If sorting onto plates, you should update the settings to place 100 cells in well A1, with 1 cell in other wells. This ensures that you will be able to locate the cells during outgrowth.

  1. Return your cells to the quarantine incubator as quickly as possible.

  2. At the end of the week, you likely will need to “top off” media to address evaporation.

  3. One week later, you should be able to locate colonies under the microscope.

  4. One week after that, passage cells onto 6-well plates.

Repicking

Repicking requires some trial and error using a pipette tip, but can get good enrichment of a target colony relatively quickly.

  1. View the well of interest under the Keyence. Mark where the colony is on the top of the plate.

  2. Prepare gelatin-coated destination plates. These should typically be 96 well plates. Fill the plates with media.

  3. In the BSC, take a P200 tip, set to 50uL and depress the plunger. Scrape the pipette tip in small circles in the target area of the source plate, while slowly withdrawing media to suck up the cells as you scrape them off the bottom.

  4. Deposit the 50 uL of cells into the destination plate.

  5. Check the scraped regions under the Keyence, repeating if you missed the desired colony. If the media level in the source plate gets too low, just add more media to that well.

Genotyping your line

Diagnostic PCR can be performed to validate the presence of your transgene (random integration, site-specific) and whether it integrated to the desired locus (CRISPR, Landing Pad).

  1. design primers specific for your cassette using Primer-BLAST. This tool helps pick primers that anneal only to your target and not other genomic regions.

Note

This is a predictive tool, therefore multiple primer pairs may need to be designed and tested.

  1. For site-specific integration, design primers to perform “In-Out” PCR, as described here in Figure 3a.

  2. Isolate genomic DNA from your cell line. When performing routine passaging, spin down an aliquot of cells (50,000-500,000 cells, depending on culturing scale) in a microcentrifuge tube and spin down at 3000 rcf for 5 min.

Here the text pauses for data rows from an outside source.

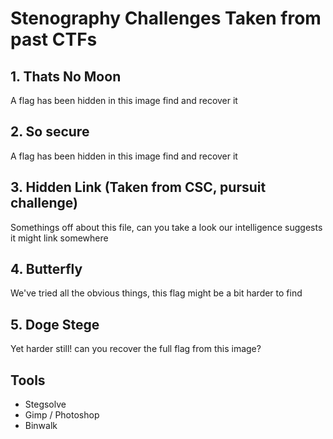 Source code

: # Stenography Challenges Taken from past CTFs

## 1. Thats No Moon
A flag has been hidden in this image find and recover it

## 2. So secure
A flag has been hidden in this image find and recover it

## 3. Hidden Link (Taken from CSC, pursuit challenge)
Somethings off about this file, can you take a look our intelligence suggests it might link somewhere

## 4. Butterfly
We've tried all the obvious things, this flag might be a bit harder to find

## 5. Doge Stege
Yet harder still! can you recover the full flag from this image?

## Tools
* Stegsolve
* Gimp / Photoshop
* Binwalk
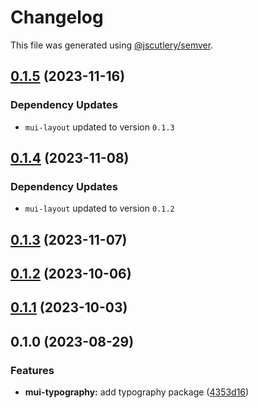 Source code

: # Changelog

This file was generated using [@jscutlery/semver](https://github.com/jscutlery/semver).

## [0.1.5](https://github.com/Availity/element/compare/@availity/mui-typography@0.1.4...@availity/mui-typography@0.1.5) (2023-11-16)

### Dependency Updates

- `mui-layout` updated to version `0.1.3`

## [0.1.4](https://github.com/Availity/element/compare/@availity/mui-typography@0.1.3...@availity/mui-typography@0.1.4) (2023-11-08)

### Dependency Updates

- `mui-layout` updated to version `0.1.2`

## [0.1.3](https://github.com/Availity/element/compare/@availity/mui-typography@0.1.2...@availity/mui-typography@0.1.3) (2023-11-07)

## [0.1.2](https://github.com/Availity/element/compare/@availity/mui-typography@0.1.1...@availity/mui-typography@0.1.2) (2023-10-06)

## [0.1.1](https://github.com/Availity/element/compare/@availity/mui-typography@0.1.0...@availity/mui-typography@0.1.1) (2023-10-03)

## 0.1.0 (2023-08-29)

### Features

- **mui-typography:** add typography package ([4353d16](https://github.com/Availity/element/commit/4353d162749794063c816afb0bad06a0ae96105f))
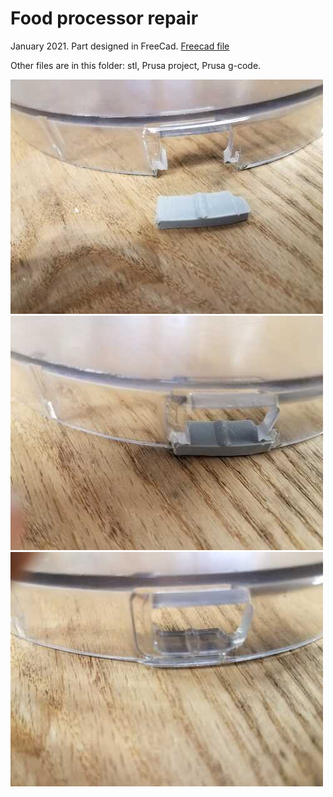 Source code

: # Food processor repair

January 2021.  Part designed in FreeCad.  [Freecad file](./food_proc_001.FCStd)

Other files are in this folder:  stl, Prusa project, Prusa g-code.

![picture](./part.jpg)
![picture](./part_glued.jpg)
![picture](./original.jpg)
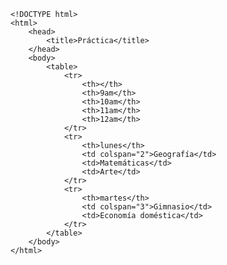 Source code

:<code>
&lt;!DOCTYPE html&gt;
&lt;html&gt;
    &lt;head&gt;
        &lt;title&gt;Práctica&lt;/title&gt;
    &lt;/head&gt;
    &lt;body&gt;
        &lt;table&gt;
            &lt;tr&gt;
                &lt;th&gt;&lt;/th&gt;
                &lt;th&gt;9am&lt;/th&gt;
                &lt;th&gt;10am&lt;/th&gt;
                &lt;th&gt;11am&lt;/th&gt;
                &lt;th&gt;12am&lt;/th&gt;
            &lt;/tr&gt;
            &lt;tr&gt;
                &lt;th&gt;lunes&lt;/th&gt;
                &lt;td colspan="2"&gt;Geografía&lt;/td&gt;
                &lt;td&gt;Matemáticas&lt;/td&gt;
                &lt;td&gt;Arte&lt;/td&gt;
            &lt;/tr&gt;
            &lt;tr&gt;
                &lt;th&gt;martes&lt;/th&gt;
                &lt;td colspan="3"&gt;Gimnasio&lt;/td&gt;
                &lt;td&gt;Economía doméstica&lt;/td&gt;
            &lt;/tr&gt;
        &lt;/table&gt;
    &lt;/body&gt;
&lt;/html&gt;
</code> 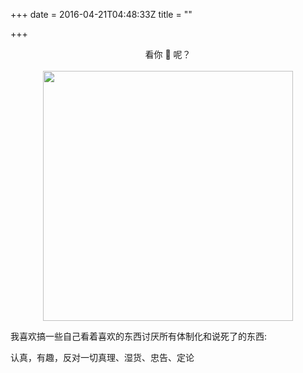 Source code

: +++
date = 2016-04-21T04:48:33Z
title = ""

+++
<center>看你 🐎 呢？</center><br>

<center><img src="https://res.cloudinary.com/y4code/image/upload/v1577542510/upload_path_f_to_cloudinary/kannima_ylwehy.jpg" style="width: auto; height: 400px !important;"/></center>

我喜欢搞一些自己看着喜欢的东西讨厌所有体制化和说死了的东西: 

 认真，有趣，反对一切真理、湿货、忠告、定论
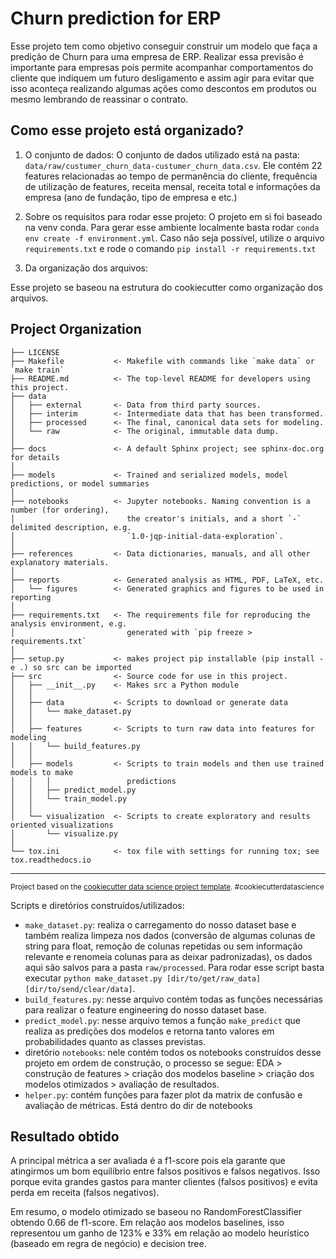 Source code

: Churn prediction for ERP
==============================

Esse projeto tem como objetivo conseguir construir um modelo que faça a predição de Churn para uma empresa de ERP. Realizar essa previsão é importante para empresas pois permite acompanhar comportamentos do cliente que indiquem um futuro desligamento e assim agir para evitar que isso aconteça realizando algumas ações como descontos em produtos ou mesmo lembrando de reassinar o contrato.


## Como esse projeto está organizado?

1. O conjunto de dados:
O conjunto de dados utilizado está na pasta: `data/raw/custumer_churn_data-custumer_churn_data.csv`. Ele contém 22 features relacionadas ao tempo de permanência do cliente,
frequência de utilização de features, receita mensal, receita total e informações da empresa (ano de fundação, tipo de empresa e etc.)

2. Sobre os requisitos para rodar esse projeto:
O projeto em si foi baseado na venv conda. Para gerar esse ambiente localmente basta rodar `conda env create -f environment.yml`. Caso não seja possível, utilize o arquivo `requirements.txt` e rode o comando `pip install -r requirements.txt`

3. Da organização dos arquivos:

Esse projeto se baseou na estrutura do cookiecutter como organização dos arquivos. 


Project Organization
------------

    ├── LICENSE
    ├── Makefile           <- Makefile with commands like `make data` or `make train`
    ├── README.md          <- The top-level README for developers using this project.
    ├── data
    │   ├── external       <- Data from third party sources.
    │   ├── interim        <- Intermediate data that has been transformed.
    │   ├── processed      <- The final, canonical data sets for modeling.
    │   └── raw            <- The original, immutable data dump.
    │
    ├── docs               <- A default Sphinx project; see sphinx-doc.org for details
    │
    ├── models             <- Trained and serialized models, model predictions, or model summaries
    │
    ├── notebooks          <- Jupyter notebooks. Naming convention is a number (for ordering),
    │                         the creator's initials, and a short `-` delimited description, e.g.
    │                         `1.0-jqp-initial-data-exploration`.
    │
    ├── references         <- Data dictionaries, manuals, and all other explanatory materials.
    │
    ├── reports            <- Generated analysis as HTML, PDF, LaTeX, etc.
    │   └── figures        <- Generated graphics and figures to be used in reporting
    │
    ├── requirements.txt   <- The requirements file for reproducing the analysis environment, e.g.
    │                         generated with `pip freeze > requirements.txt`
    │
    ├── setup.py           <- makes project pip installable (pip install -e .) so src can be imported
    ├── src                <- Source code for use in this project.
    │   ├── __init__.py    <- Makes src a Python module
    │   │
    │   ├── data           <- Scripts to download or generate data
    │   │   └── make_dataset.py
    │   │
    │   ├── features       <- Scripts to turn raw data into features for modeling
    │   │   └── build_features.py
    │   │
    │   ├── models         <- Scripts to train models and then use trained models to make
    │   │   │                 predictions
    │   │   ├── predict_model.py
    │   │   └── train_model.py
    │   │
    │   └── visualization  <- Scripts to create exploratory and results oriented visualizations
    │       └── visualize.py
    │
    └── tox.ini            <- tox file with settings for running tox; see tox.readthedocs.io


--------

<p><small>Project based on the <a target="_blank" href="https://drivendata.github.io/cookiecutter-data-science/">cookiecutter data science project template</a>. #cookiecutterdatascience</small></p>

Scripts e diretórios construídos/utilizados:

 - `make_dataset.py`: realiza o carregamento do nosso dataset base e também realiza limpeza nos dados (conversão de algumas colunas de string para float, remoção de colunas repetidas ou sem informação relevante e renomeia colunas para as deixar padronizadas), os dados aqui são salvos para a pasta `raw/processed`. Para rodar esse script basta executar `python make_dataset.py [dir/to/get/raw_data] [dir/to/send/clear/data]`.
 - `build_features.py`: nesse arquivo contém todas as funções necessárias para realizar o feature engineering do nosso dataset base. 
 - `predict_model.py`: nesse arquivo temos a função `make_predict` que realiza as predições dos modelos e retorna tanto valores em probabilidades quanto as classes previstas.
 - diretório `notebooks`: nele contém todos os notebooks construídos desse projeto em ordem de construção, o processo se segue: EDA > construção de features > criação dos modelos baseline > criação dos modelos otimizados > avaliação de resultados.
 - `helper.py`: contém funções para fazer plot da matrix de confusão e avaliação de métricas. Está dentro do dir de notebooks

## Resultado obtido

A principal métrica a ser avaliada é a f1-score pois ela garante que atingirmos um bom equilíbrio entre falsos positivos e falsos negativos. Isso porque evita grandes gastos para manter clientes (falsos positivos) e evita perda em receita (falsos negativos).

Em resumo, o modelo otimizado se baseou no RandomForestClassifier obtendo 0.66 de f1-score. Em relação aos modelos baselines, isso representou um ganho de 123% e 33% em relação ao modelo heurístico (baseado em regra de negócio) e decision tree.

  3. Aspirate media, and re-suspend pellet in 50 µL of Cell Lysis buffer supplemented with 0.5 µL of Proteinase K.

Note

If you’re processing multiple samples, you can make a Cell Lysis buffer/Proteinase K mastermix.

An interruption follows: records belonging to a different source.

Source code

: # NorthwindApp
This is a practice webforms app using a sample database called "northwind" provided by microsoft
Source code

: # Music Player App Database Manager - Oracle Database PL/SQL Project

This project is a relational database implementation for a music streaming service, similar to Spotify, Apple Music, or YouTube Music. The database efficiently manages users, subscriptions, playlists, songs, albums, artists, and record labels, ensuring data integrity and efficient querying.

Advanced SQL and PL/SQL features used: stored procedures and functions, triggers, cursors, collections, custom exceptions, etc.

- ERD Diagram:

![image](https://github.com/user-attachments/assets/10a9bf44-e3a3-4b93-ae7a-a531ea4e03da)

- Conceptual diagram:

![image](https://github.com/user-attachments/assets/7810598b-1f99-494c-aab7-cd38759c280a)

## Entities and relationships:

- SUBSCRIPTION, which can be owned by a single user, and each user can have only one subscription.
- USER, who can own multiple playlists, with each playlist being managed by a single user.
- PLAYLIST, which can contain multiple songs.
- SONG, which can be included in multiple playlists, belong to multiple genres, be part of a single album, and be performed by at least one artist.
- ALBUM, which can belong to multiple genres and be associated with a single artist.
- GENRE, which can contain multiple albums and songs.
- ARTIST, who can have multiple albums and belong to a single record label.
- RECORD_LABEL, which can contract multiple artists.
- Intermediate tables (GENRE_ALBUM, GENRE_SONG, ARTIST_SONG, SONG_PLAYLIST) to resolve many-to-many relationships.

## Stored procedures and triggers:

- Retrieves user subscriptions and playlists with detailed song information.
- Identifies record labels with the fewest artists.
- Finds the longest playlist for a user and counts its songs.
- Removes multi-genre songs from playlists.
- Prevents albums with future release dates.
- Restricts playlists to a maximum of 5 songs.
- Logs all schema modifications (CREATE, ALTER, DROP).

  1. Transfer the solution to a PCR tube and incubate at 85 C for 45 min.

  2. Microfuge the PCR tubes to pellet cell debris and use 1 µL of supernatant as template for 20 µL PCR reaction.

Important

If performing for the first time or you’re not planning to sequence verify the amplicons, using Taq colony PCR reagent is sufficient. To validate the sequence junctions for HDR/seamless integration into a LP, use a high-fidelity polymerase (ie., Q5).

  1. For transgene-specific primer pairs, include your original vector as a positive control and genomic DNA from untransfected/untransduced cells as a negative control. For site-specific primer pairs, you can only run the negative control (super annoying, I know).

Note

Genotyping can be challenging. Touchdown PCR and nested PCR has helped DSP amplify some tricky genomic DNA segments.